This discussion thread has at its most constructive been focused (appropriately) on the legality and practical feasibility of the US going to war. 
From here, I find that the greatest impression is the precipitate muddle of action.
There has been a breathtaking reaction in many places, including in the nations involved, to the very wide and imaginative interpretation of 'no-fly-zone'. This has placed at risk, perhaps permanently fractured, the massive international support for the action. And already there is reckless public bickering over what it means among leaders of the action itself, notably whether it allows decapitation of the Libyan Government. The evident value of surprise on the part of the enemy may have been overtaken by this loss of strategic coherence and support.  
The action takes place at a moment when Italy has been reoccupied by 150th anniversary celebrations and the difficult process of securing regime change from the Ten Billion Dollar Man Berlusconi. From resistance to military action Italy has been squeezed into a role, with sense of rivalry with France. Moreover, the left has now taken a vanguard position in articulation of action. Advocacy of a 'risorgimento also in the Arab world' (the 'resurgence' which brought Italy to nationhood 150 years ago, overturning Spain, Austria and the Papal States) has brought huge popular response for President Napolitano, life long member of the now defunct Communist Party. The leader of the Democratic Party, Bersani, Prime Minister-in-Waiting if egos can bring unity for change, has said that the constitution forbids military action for war, allows it for human rights... this is the leader of the party heir to the former socialist and communist parties. So with the complicity in action of the British Liberal Democrats we have a curious vanguard of 'leftish' or socially-sensitive leaders gunning for what is unmistakably a war. 
It is a very long time (65 years) since J. K Galbraith and others in the assessment of strategic bombing of Europe in WWII concluded that the strategic bombing campaign was a 'disastrous failure' that "at most... eased somewhat the task of ground troops."
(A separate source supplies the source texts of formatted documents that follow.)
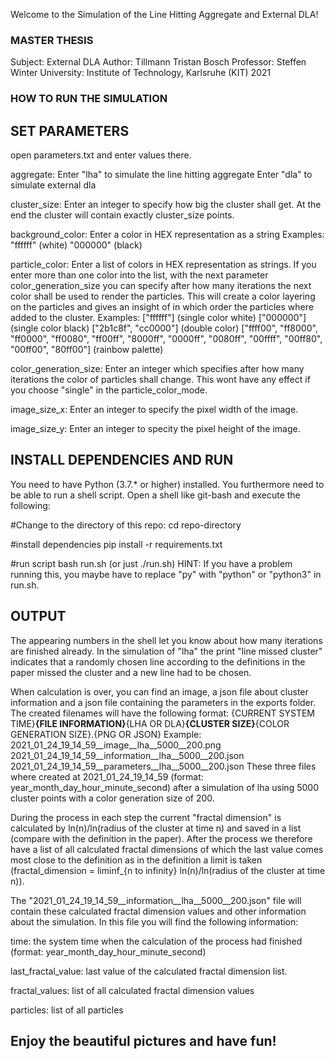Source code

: Welcome to the Simulation of the Line Hitting Aggregate and External DLA!

### MASTER THESIS ### 
Subject:	External DLA
Author: 	Tillmann Tristan Bosch
Professor: 	Steffen Winter
University: 	Institute of Technology, Karlsruhe (KIT)
2021

### HOW TO RUN THE SIMULATION ###


## SET PARAMETERS ##

open parameters.txt and enter values there. 

aggregate:			Enter "lha" to simulate the line hitting aggregate
				Enter "dla" to simulate external dla

cluster_size: 			Enter an integer to specify how big the cluster shall get. At the end the cluster will contain exactly cluster_size points. 

background_color:		Enter a color in HEX representation as a string
				Examples: 
				"ffffff" (white)
				"000000" (black)

particle_color:			Enter a list of colors in HEX representation as strings. If you enter more than one color into the list, with the next parameter
				color_generation_size you can specify after how many iterations the next color shall be used to render the particles. This will 
				create a color layering on the particles and gives an insight of in which order the particles where added to the cluster. 
				Examples: 
				["ffffff"] (single color white)
				["000000"] (single color black)
				["2b1c8f", "cc0000"] (double color)
				["ffff00", "ff8000", "ff0000", "ff0080", "ff00ff", "8000ff", "0000ff", "0080ff", "00ffff", "00ff80", "00ff00", "80ff00"] (rainbow palette)

color_generation_size:		Enter an integer which specifies after how many iterations the color of particles shall change. 
				This wont have any effect if you choose "single" in the particle_color_mode. 

image_size_x:			Enter an integer to specify the pixel width of the image. 

image_size_y:			Enter an integer to specity the pixel height of the image. 


## INSTALL DEPENDENCIES AND RUN ##

You need to have Python (3.7.* or higher) installed. You furthermore need to be able to run a shell script. Open a shell like git-bash and execute the following: 

#Change to the directory of this repo:
cd repo-directory

#install dependencies
pip install -r requirements.txt

#run script
bash run.sh (or just ./run.sh)
HINT: If you have a problem running this, you maybe have to replace "py" with "python" or "python3" in run.sh.


## OUTPUT ##

The appearing numbers in the shell let you know about how many iterations are finished already. In the simulation of "lha" the print "line missed cluster" indicates 
that a randomly chosen line according to the definitions in the paper missed the cluster and a new line had to be chosen. 

When calculation is over, you can find an image, a json file about cluster information and a json file containing the parameters in the exports folder.
The created filenames will have the following format:
{CURRENT SYSTEM TIME}__{FILE INFORMATION}__{LHA OR DLA}__{CLUSTER SIZE}__{COLOR GENERATION SIZE}.{PNG OR JSON}
Example:
2021_01_24_19_14_59__image__lha__5000__200.png
2021_01_24_19_14_59__information__lha__5000__200.json
2021_01_24_19_14_59__parameters__lha__5000__200.json
These three files where created at 2021_01_24_19_14_59 (format: year_month_day_hour_minute_second) after a simulation of lha using 5000 cluster points 
with a color generation size of 200. 

During the process in each step the current "fractal dimension" is calculated by ln(n)/ln(radius of the cluster at time n) and saved in a list 
(compare with the definition in the paper). After the process we therefore have a list of all calculated fractal dimensions of which the last value comes 
most close to the definition as in the definition a limit is taken (fractal_dimension = liminf_{n to infinity} ln(n)/ln(radius of the cluster at time n)).

The "2021_01_24_19_14_59__information__lha__5000__200.json" file will contain these calculated fractal dimension values and other information about the simulation.
In this file you will find the following information:

time:				the system time when the calculation of the process had finished (format: year_month_day_hour_minute_second)

last_fractal_value: 		last value of the calculated fractal dimension list.

fractal_values:			list of all calculated fractal dimension values

particles:			list of all particles 


## Enjoy the beautiful pictures and have fun! ##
The precipitate nature of western action, from which notably China, with its sense of how long history takes to happen, distances itself, reflects the infancy inculcation of our leaders with the speed of action of Sesame Street and the expectation of outcomes in computer games. 
The 150th Anniversary celebration in Italy includes celebration of Garibaldi and others in enabling an infant Rome Republic against French forces invited by the Pope to hold a hill in Rome for some months in 1849 - twelve years before the 150 years ago completion of occupation of all Italy by the Kingdom of Savoy; 21 years before the actual constitutional emergence of an Italian State, over 80 years before settlement of territory and status with the Pope... And as the Times main article on Italy begins: \"Encyclopedia Britannica describes Italy as"less a single nation than a collection of culturally related points in an uncommonly pleasing setting."  
It is time we began scaling and shaping military interventions, as and when conceivably appropriate, by realistic awareness of the time it takes to achieve any kind of outcome in the real world and the very different strategies we need to adopt in the real world. There is a huge element in this war decision not so much of interest in oil but pellmell response to public opinion and adoption of domestically politically advantageous postures: it is frankly bizarre for the Italian left to be advocating for war in the Arab world and Libya in particular — but for the need to get advantage over the Billion Dollar Man who had become a dollar-dealing mate of Gaddafi, resistant to war against him. 
Considering the business in Libya we might paraphrase that last quote about Italy to say that Libya is: "less a single nation than a confusion of culturally diverse points in an uncommonly challenging setting."